> Exercise objective
With pictures left out, retype the lines from the start of the records through the one that contains "- ambiguous_verbs.txt contains".
** Opening Source material block **
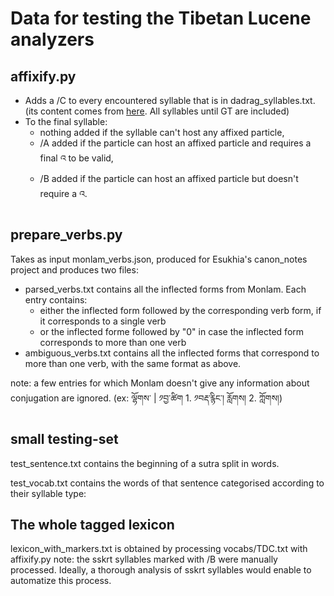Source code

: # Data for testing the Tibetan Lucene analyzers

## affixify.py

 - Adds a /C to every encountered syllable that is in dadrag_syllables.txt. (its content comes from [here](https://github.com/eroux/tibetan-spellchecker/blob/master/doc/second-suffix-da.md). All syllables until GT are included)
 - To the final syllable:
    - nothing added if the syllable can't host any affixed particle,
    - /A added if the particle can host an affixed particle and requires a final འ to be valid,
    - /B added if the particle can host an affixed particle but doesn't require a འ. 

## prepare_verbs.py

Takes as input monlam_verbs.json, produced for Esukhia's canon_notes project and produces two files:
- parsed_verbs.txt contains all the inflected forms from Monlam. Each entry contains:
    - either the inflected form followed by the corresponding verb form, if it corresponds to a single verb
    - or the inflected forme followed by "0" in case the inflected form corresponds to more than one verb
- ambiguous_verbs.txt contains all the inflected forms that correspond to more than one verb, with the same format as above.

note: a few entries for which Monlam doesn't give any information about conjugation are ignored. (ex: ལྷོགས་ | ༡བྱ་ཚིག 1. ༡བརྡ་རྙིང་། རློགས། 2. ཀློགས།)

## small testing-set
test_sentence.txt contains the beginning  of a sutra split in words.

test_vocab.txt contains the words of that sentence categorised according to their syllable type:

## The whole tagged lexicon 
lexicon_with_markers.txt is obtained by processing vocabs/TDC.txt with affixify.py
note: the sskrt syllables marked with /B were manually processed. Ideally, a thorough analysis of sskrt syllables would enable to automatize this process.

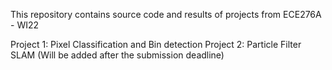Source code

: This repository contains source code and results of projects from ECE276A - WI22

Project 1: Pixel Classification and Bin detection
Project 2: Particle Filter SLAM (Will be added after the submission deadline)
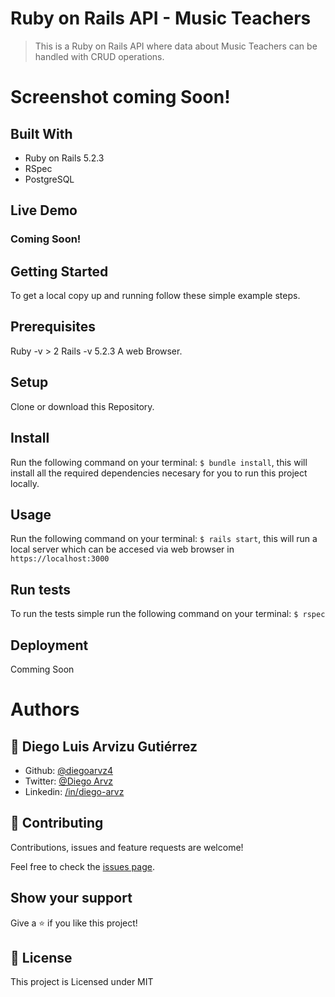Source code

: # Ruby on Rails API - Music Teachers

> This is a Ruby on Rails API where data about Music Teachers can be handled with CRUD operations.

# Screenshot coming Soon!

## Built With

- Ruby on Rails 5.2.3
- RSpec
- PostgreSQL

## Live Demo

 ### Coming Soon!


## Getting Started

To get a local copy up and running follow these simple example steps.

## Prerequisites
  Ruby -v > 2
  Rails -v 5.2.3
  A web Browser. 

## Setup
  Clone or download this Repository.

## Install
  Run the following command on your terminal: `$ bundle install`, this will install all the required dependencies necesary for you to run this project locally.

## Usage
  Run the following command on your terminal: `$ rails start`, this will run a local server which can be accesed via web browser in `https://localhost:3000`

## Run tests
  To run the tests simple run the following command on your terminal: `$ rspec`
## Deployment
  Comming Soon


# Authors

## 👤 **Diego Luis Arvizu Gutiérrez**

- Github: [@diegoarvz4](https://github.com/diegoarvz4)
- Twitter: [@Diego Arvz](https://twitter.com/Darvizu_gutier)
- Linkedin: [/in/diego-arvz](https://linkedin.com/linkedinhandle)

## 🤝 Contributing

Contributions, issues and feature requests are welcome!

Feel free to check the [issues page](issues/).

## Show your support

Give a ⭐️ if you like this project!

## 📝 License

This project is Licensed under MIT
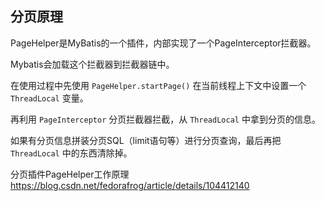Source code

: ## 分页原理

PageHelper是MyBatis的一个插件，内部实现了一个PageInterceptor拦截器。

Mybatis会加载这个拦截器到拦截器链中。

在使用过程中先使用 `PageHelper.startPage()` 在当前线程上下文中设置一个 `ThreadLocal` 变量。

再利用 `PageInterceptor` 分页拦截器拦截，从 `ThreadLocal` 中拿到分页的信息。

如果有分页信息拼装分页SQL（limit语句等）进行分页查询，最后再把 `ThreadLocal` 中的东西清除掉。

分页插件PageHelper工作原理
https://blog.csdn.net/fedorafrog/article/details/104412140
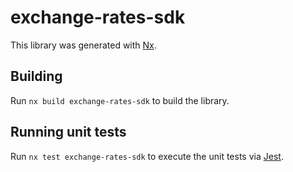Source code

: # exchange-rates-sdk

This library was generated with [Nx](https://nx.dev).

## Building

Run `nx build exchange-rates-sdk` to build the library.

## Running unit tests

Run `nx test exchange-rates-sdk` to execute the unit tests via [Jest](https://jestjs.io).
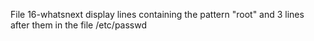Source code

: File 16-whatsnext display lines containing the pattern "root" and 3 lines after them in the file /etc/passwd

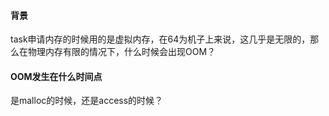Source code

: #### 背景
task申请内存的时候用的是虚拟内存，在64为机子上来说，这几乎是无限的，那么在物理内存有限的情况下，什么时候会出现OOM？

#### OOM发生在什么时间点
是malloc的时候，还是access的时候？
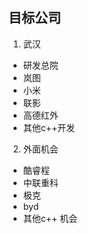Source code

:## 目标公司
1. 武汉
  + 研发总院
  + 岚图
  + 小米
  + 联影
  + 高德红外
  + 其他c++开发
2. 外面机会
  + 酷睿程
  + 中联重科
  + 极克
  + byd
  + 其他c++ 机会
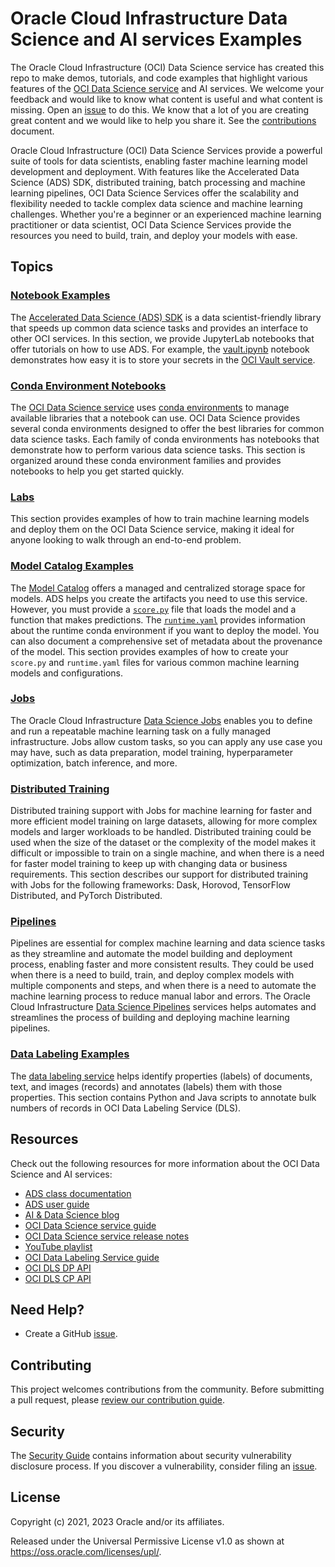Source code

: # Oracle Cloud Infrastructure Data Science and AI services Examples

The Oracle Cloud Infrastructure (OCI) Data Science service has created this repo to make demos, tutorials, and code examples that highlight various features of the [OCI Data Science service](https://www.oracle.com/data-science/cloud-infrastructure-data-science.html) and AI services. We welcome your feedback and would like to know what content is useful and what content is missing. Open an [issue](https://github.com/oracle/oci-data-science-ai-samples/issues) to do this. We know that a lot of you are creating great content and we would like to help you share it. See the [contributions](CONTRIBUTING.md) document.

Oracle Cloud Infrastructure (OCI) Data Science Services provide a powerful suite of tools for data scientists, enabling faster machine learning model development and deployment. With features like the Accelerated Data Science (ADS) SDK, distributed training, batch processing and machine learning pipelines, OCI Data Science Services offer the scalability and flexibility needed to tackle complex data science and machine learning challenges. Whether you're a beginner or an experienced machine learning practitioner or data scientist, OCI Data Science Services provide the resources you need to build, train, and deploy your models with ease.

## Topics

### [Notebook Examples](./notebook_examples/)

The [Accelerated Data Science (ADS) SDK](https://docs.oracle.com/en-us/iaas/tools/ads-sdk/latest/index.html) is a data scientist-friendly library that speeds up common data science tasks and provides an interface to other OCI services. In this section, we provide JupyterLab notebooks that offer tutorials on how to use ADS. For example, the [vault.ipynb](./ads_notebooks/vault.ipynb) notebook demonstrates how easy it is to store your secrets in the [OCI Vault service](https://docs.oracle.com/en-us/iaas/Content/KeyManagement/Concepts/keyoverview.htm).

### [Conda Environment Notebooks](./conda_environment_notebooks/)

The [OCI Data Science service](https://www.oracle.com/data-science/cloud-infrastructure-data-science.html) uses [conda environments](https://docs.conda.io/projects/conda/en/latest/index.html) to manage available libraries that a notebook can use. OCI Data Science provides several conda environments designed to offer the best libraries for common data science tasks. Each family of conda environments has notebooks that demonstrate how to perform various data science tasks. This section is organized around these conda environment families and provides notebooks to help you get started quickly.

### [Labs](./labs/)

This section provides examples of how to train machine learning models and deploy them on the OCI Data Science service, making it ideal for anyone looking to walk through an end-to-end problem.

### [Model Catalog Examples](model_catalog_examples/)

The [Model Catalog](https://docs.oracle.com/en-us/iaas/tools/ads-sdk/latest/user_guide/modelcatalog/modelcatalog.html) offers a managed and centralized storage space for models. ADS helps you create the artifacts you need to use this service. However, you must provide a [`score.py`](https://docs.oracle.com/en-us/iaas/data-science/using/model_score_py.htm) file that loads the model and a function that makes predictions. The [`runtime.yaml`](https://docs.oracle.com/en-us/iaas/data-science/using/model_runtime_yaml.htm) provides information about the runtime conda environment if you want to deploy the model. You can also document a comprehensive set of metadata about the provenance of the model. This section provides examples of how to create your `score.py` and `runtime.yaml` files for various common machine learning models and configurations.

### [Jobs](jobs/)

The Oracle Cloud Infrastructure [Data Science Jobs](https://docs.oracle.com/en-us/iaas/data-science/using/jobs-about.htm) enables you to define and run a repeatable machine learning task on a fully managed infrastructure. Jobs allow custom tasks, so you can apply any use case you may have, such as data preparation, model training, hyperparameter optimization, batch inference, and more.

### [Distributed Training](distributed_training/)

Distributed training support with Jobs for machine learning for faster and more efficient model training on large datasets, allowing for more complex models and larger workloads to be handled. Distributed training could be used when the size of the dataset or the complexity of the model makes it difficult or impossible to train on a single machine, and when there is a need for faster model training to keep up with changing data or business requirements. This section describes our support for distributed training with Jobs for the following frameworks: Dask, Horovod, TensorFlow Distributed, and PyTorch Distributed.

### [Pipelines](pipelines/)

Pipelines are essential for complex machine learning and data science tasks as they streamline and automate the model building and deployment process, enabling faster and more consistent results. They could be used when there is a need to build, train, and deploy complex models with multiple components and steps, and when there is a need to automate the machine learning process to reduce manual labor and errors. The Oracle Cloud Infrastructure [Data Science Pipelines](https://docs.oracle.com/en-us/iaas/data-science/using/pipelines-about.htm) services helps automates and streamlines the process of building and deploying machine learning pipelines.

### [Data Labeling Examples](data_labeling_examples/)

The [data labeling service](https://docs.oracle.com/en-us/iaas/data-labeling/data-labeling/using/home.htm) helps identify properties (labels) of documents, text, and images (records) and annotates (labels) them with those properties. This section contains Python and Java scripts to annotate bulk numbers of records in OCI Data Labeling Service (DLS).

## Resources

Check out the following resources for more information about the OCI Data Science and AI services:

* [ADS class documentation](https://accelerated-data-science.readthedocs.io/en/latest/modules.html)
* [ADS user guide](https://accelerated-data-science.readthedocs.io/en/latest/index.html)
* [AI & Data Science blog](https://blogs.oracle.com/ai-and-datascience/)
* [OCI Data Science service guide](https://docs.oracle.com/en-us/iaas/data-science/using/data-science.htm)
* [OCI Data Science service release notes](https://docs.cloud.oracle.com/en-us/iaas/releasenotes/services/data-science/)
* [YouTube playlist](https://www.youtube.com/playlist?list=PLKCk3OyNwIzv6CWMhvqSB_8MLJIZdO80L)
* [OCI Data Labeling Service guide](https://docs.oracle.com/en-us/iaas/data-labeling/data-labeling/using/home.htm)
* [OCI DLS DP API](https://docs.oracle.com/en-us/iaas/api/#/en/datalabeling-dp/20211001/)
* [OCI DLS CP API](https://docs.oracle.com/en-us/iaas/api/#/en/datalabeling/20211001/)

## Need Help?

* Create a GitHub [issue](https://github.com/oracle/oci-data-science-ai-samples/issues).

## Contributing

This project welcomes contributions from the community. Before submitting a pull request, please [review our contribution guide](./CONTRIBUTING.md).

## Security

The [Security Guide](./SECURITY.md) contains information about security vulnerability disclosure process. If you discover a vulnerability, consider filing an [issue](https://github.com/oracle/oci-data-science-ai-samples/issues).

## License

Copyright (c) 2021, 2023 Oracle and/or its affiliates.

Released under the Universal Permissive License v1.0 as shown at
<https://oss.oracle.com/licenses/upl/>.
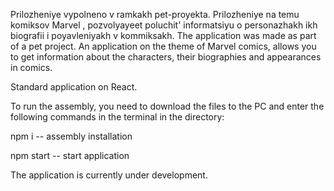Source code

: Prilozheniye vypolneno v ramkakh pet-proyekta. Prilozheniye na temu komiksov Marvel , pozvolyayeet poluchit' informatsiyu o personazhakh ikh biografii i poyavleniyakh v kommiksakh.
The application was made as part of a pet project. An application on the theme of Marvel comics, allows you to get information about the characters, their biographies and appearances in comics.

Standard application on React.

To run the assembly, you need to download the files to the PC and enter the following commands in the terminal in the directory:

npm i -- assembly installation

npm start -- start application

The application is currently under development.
** Closing Source material block **
> Result below
Source code

: # Data for testing the Tibetan Lucene analyzers

## affixify.py

 - Adds a /C to every encountered syllable that is in dadrag_syllables.txt. (its content comes from [here](https://github.com/eroux/tibetan-spellchecker/blob/master/doc/second-suffix-da.md). All syllables until GT are included)
 - To the final syllable:
    - nothing added if the syllable can't host any affixed particle,
    - /A added if the particle can host an affixed particle and requires a final འ to be valid,
    - /B added if the particle can host an affixed particle but doesn't require a འ. 

## prepare_verbs.py

Takes as input monlam_verbs.json, produced for Esukhia's canon_notes project and produces two files:
- parsed_verbs.txt contains all the inflected forms from Monlam. Each entry contains:
    - either the inflected form followed by the corresponding verb form, if it corresponds to a single verb
    - or the inflected forme followed by "0" in case the inflected form corresponds to more than one verb
- ambiguous_verbs.txt contains all the inflected forms that correspond to more than one verb, with the same format as above.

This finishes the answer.